International Intellectual Property laws with respect to pharmaceuticals patents in Africa, part 6


The traditional rational of intellectual property is that society benefits from inventors researching and developing new innovations which are shared with the public. [1] More specifically, the potential benefits of the South African intellectual property system is to increase foreign and domestic investment for research and development, technology transfer and a greater availably to pharmaceutical drugs to fight the AIDS epidemic. [2] However, for a developing country the needs for access to technology outweigh the need for strong intellectual property protection.  [3]

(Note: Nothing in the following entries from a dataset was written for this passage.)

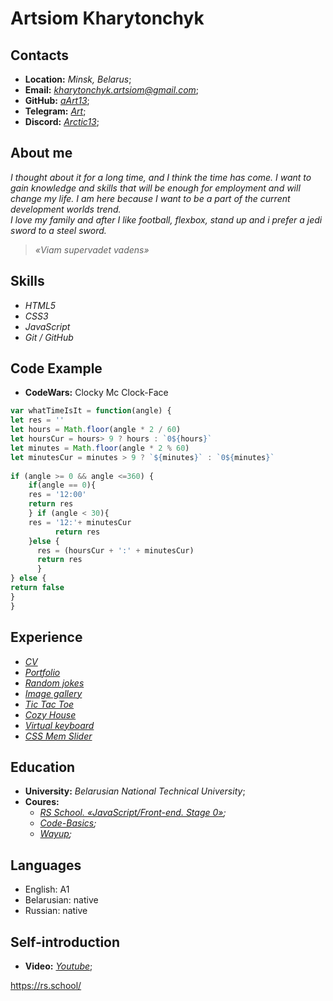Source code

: # Artsiom Kharytonchyk  
## Contacts  
 * **Location:** *Minsk, Belarus*;
 * **Email:** *kharytonchyk.artsiom@gmail.com*;
 * **GitHub:** *[aArt13](https://github.com/aArt13 "GitHub aArt13")*;
 * **Telegram:** *[Art](https://t.me/aart133 "Telegtam Art")*;
 * **Discord:** *[Arctic13](Discord:Arctic13#6350 "Discord Arctic13")*;

## About me  
_I thought about it for a long time, and I think the time has come.  I want to gain knowledge and skills that will be enough for employment and will change my life. I am here because I want to be a part of the current  development worlds trend._  
_I love my family and after I like football, flexbox, stand up and i prefer a jedi sword to a steel sword._

>_«Viam supervadet vadens»_

## Skills  
* *HTML5*
* *CSS3*
* *JavaScript*
* *Git / GitHub*

## Code Example  

* **CodeWars:** Clocky Mc Clock-Face

```javascript
var whatTimeIsIt = function(angle) {
let res = ''
let hours = Math.floor(angle * 2 / 60)
let hoursCur = hours> 9 ? hours : `0${hours}`
let minutes = Math.floor(angle * 2 % 60)
let minutesCur = minutes > 9 ? `${minutes}` : `0${minutes}`     
     
if (angle >= 0 && angle <=360) {
    if(angle == 0){
    res = '12:00'
    return res
    } if (angle < 30){
    res = '12:'+ minutesCur
          return res
    }else { 
      res = (hoursCur + ':' + minutesCur)
      return res
      }
} else {
return false
}
}
```

## Experience  
* *[CV](https://aart13.github.io/rsschool-cv/)*
* *[Portfolio](https://rolling-scopes-school.github.io/aart13-JSFEPRESCHOOL/portfolio1/ "Portfolio")*
* *[Random jokes](https://rolling-scopes-school.github.io/aart13-JSFEPRESCHOOL/random-jokes/ "Random jokes")*
* *[Image gallery](https://rolling-scopes-school.github.io/aart13-JSFEPRESCHOOL/image-galery/ "Image gallery")*
* *[Tic Tac Toe](https://rolling-scopes-school.github.io/aart13-JSFEPRESCHOOL/tic-tac-toe/ "Tic Tac Toe")*
* *[Cozy House](https://rolling-scopes-school.github.io/aart13-JSFE2022Q1/shelter/pages/main/ "Cozy House")*
* *[Virtual keyboard](https://aart13.github.io/virtual-keyboard/ "Virtual keyboard")*
* *[CSS Mem Slider](https://aart13.github.io/cssMemSlider/cssMemSlider/ "CSS Mem Slider")*


## Education  
* **University:** *Belarusian National Technical University*;
* **Coures:** 
   * *[RS School. «JavaScript/Front-end. Stage 0»](https://rs.school/js-stage0/ "Pre-course");*
   * *[Code-Basics](https://ru.code-basics.com/);*
   * *[Wayup](https://wayup.in/);*


## Languages  
* English: A1
* Belarusian: native
* Russian: native


## Self-introduction
* **Video:** *[Youtube](https://youtu.be/DTqVFV1nMuQ "Self-introduction")*;


https://rs.school/
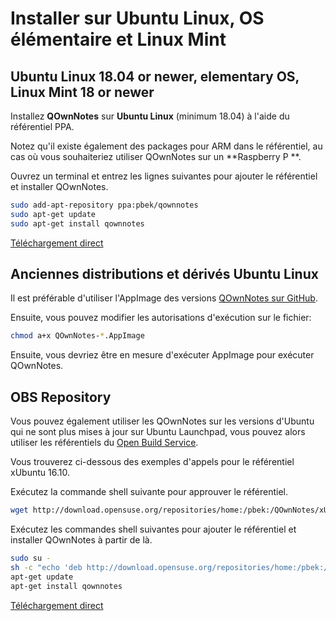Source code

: # Installer sur Ubuntu Linux, OS élémentaire et Linux Mint

## Ubuntu Linux 18.04 or newer, elementary OS, Linux Mint 18 or newer

Installez **QOwnNotes** sur **Ubuntu Linux** (minimum 18.04) à l'aide du référentiel PPA.

Notez qu'il existe également des packages pour ARM dans le référentiel, au cas où vous souhaiteriez utiliser QOwnNotes sur un **Raspberry P **.

Ouvrez un terminal et entrez les lignes suivantes pour ajouter le référentiel et installer QOwnNotes.

```bash
sudo add-apt-repository ppa:pbek/qownnotes
sudo apt-get update
sudo apt-get install qownnotes
```

[Téléchargement direct](https://launchpad.net/~pbek/+archive/ubuntu/qownnotes/+packages)

## Anciennes distributions et dérivés Ubuntu Linux

Il est préférable d'utiliser l'AppImage des versions [QOwnNotes sur GitHub](https://github.com/pbek/QOwnNotes/releases).

Ensuite, vous pouvez modifier les autorisations d'exécution sur le fichier:

```bash
chmod a+x QOwnNotes-*.AppImage
```

Ensuite, vous devriez être en mesure d'exécuter AppImage pour exécuter QOwnNotes.

## OBS Repository

Vous pouvez également utiliser les QOwnNotes sur les versions d'Ubuntu qui ne sont plus mises à jour sur Ubuntu Launchpad, vous pouvez alors utiliser les référentiels du [Open Build Service](https://build.opensuse.org/package/show/home:pbek:QOwnNotes/desktop).

Vous trouverez ci-dessous des exemples d'appels pour le référentiel xUbuntu 16.10.

Exécutez la commande shell suivante pour approuver le référentiel.

```bash
wget http://download.opensuse.org/repositories/home:/pbek:/QOwnNotes/xUbuntu_16.10/Release.key -O - | sudo apt-key add -
```

Exécutez les commandes shell suivantes pour ajouter le référentiel et installer QOwnNotes à partir de là.

```bash
sudo su -
sh -c "echo 'deb http://download.opensuse.org/repositories/home:/pbek:/QOwnNotes/xUbuntu_16.10/ /' >> /etc/apt/sources.list.d/qownnotes.list"
apt-get update
apt-get install qownnotes
```

[Téléchargement direct](https://build.opensuse.org/package/binaries/home:pbek:QOwnNotes/desktop/xUbuntu_16.10)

Because South Africa does not having strong patent protection policy South Africa may short term benefit in two ways[4]. First, South Africa will have the ability to acquire patent drugs without having to pay the additional royalty and licensing fees. [5] Second, the South African economy can increase by obtaining a windfall by exporting the cheaper priced good to other nations that lack strong patent protection. [6] However, without strong intellectual property rights in South Africa both of these goals will only be short term and the lowering of intellectual property rights will eventually hurt the nation and its trading partners. [7]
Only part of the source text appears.